__What this task involves__
Return precisely the opening lines of the listing below, ending with the line that contains "taking her where her mother\\".

__The data__
○ ○ ○ ○
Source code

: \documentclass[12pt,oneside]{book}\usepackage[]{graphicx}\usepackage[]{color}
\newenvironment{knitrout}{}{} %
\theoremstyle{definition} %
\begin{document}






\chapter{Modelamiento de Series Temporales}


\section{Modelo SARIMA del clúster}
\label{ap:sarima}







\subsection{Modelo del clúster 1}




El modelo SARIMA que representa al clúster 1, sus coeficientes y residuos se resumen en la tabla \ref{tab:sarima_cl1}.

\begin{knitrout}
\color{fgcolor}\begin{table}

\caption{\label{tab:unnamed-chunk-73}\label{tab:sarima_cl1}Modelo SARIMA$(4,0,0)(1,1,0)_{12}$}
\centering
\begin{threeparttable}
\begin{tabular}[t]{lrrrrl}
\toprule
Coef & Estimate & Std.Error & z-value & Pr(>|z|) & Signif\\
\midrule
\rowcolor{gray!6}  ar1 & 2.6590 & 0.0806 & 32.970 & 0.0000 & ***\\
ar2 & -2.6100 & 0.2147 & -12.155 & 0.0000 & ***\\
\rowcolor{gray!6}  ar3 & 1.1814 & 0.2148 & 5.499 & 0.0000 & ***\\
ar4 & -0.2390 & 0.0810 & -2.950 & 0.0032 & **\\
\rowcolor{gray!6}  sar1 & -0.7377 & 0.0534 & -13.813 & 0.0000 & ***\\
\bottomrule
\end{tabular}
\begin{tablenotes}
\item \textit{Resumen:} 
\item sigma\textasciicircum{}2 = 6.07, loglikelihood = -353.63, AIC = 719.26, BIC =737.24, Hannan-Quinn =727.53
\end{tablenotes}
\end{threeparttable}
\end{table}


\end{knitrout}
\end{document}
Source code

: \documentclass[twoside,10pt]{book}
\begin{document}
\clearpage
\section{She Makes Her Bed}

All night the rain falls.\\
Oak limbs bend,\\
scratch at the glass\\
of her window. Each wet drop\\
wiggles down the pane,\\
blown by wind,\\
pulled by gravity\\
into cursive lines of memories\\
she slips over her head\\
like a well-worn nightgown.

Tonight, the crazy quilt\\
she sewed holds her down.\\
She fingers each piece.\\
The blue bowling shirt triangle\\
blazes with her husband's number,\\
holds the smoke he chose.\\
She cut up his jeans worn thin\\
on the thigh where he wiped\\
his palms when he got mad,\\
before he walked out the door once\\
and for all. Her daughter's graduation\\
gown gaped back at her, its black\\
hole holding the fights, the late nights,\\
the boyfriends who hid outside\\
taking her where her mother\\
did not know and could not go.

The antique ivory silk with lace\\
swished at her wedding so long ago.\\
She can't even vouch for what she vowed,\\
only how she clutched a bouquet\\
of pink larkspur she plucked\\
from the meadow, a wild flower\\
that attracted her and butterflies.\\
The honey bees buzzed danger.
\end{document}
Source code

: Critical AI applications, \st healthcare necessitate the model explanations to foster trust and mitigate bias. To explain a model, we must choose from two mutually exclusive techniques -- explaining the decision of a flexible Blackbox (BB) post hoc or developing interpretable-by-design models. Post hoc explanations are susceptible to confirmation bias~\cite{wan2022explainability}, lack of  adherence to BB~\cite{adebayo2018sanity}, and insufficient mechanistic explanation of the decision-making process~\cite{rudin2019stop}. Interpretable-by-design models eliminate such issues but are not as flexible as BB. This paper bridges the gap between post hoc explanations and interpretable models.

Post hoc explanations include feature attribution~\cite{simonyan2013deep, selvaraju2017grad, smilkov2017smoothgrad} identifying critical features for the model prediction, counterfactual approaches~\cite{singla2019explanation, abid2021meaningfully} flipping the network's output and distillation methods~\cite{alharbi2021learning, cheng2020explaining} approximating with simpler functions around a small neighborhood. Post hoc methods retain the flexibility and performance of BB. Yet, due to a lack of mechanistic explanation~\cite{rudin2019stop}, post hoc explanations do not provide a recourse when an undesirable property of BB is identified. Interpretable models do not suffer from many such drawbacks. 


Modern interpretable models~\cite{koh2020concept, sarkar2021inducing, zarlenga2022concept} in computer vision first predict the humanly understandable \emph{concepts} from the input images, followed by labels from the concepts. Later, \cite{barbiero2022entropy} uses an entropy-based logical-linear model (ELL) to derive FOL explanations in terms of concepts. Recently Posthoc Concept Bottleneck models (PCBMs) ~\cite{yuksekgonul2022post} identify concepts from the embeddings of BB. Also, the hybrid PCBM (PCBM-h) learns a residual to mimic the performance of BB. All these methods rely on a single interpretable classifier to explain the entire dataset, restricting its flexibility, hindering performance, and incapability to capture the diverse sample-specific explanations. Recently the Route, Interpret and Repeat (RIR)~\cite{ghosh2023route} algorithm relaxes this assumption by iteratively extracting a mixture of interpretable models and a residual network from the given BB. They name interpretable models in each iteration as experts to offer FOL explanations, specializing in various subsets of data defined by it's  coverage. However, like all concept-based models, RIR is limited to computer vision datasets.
○ ○ ○ ○
__The answer__
Source code

: \documentclass[12pt,oneside]{book}\usepackage[]{graphicx}\usepackage[]{color}
\newenvironment{knitrout}{}{} %
\theoremstyle{definition} %
\begin{document}






\chapter{Modelamiento de Series Temporales}


\section{Modelo SARIMA del clúster}
\label{ap:sarima}







\subsection{Modelo del clúster 1}




El modelo SARIMA que representa al clúster 1, sus coeficientes y residuos se resumen en la tabla \ref{tab:sarima_cl1}.

\begin{knitrout}
\color{fgcolor}\begin{table}

\caption{\label{tab:unnamed-chunk-73}\label{tab:sarima_cl1}Modelo SARIMA$(4,0,0)(1,1,0)_{12}$}
\centering
\begin{threeparttable}
\begin{tabular}[t]{lrrrrl}
\toprule
Coef & Estimate & Std.Error & z-value & Pr(>|z|) & Signif\\
\midrule
\rowcolor{gray!6}  ar1 & 2.6590 & 0.0806 & 32.970 & 0.0000 & ***\\
ar2 & -2.6100 & 0.2147 & -12.155 & 0.0000 & ***\\
\rowcolor{gray!6}  ar3 & 1.1814 & 0.2148 & 5.499 & 0.0000 & ***\\
ar4 & -0.2390 & 0.0810 & -2.950 & 0.0032 & **\\
\rowcolor{gray!6}  sar1 & -0.7377 & 0.0534 & -13.813 & 0.0000 & ***\\
\bottomrule
\end{tabular}
\begin{tablenotes}
\item \textit{Resumen:} 
\item sigma\textasciicircum{}2 = 6.07, loglikelihood = -353.63, AIC = 719.26, BIC =737.24, Hannan-Quinn =727.53
\end{tablenotes}
\end{threeparttable}
\end{table}


\end{knitrout}
\end{document}
Source code

: \documentclass[twoside,10pt]{book}
\begin{document}
\clearpage
\section{She Makes Her Bed}

All night the rain falls.\\
Oak limbs bend,\\
scratch at the glass\\
of her window. Each wet drop\\
wiggles down the pane,\\
blown by wind,\\
pulled by gravity\\
into cursive lines of memories\\
she slips over her head\\
like a well-worn nightgown.

Tonight, the crazy quilt\\
she sewed holds her down.\\
She fingers each piece.\\
The blue bowling shirt triangle\\
blazes with her husband's number,\\
holds the smoke he chose.\\
She cut up his jeans worn thin\\
on the thigh where he wiped\\
his palms when he got mad,\\
before he walked out the door once\\
and for all. Her daughter's graduation\\
gown gaped back at her, its black\\
hole holding the fights, the late nights,\\
the boyfriends who hid outside\\
taking her where her mother\\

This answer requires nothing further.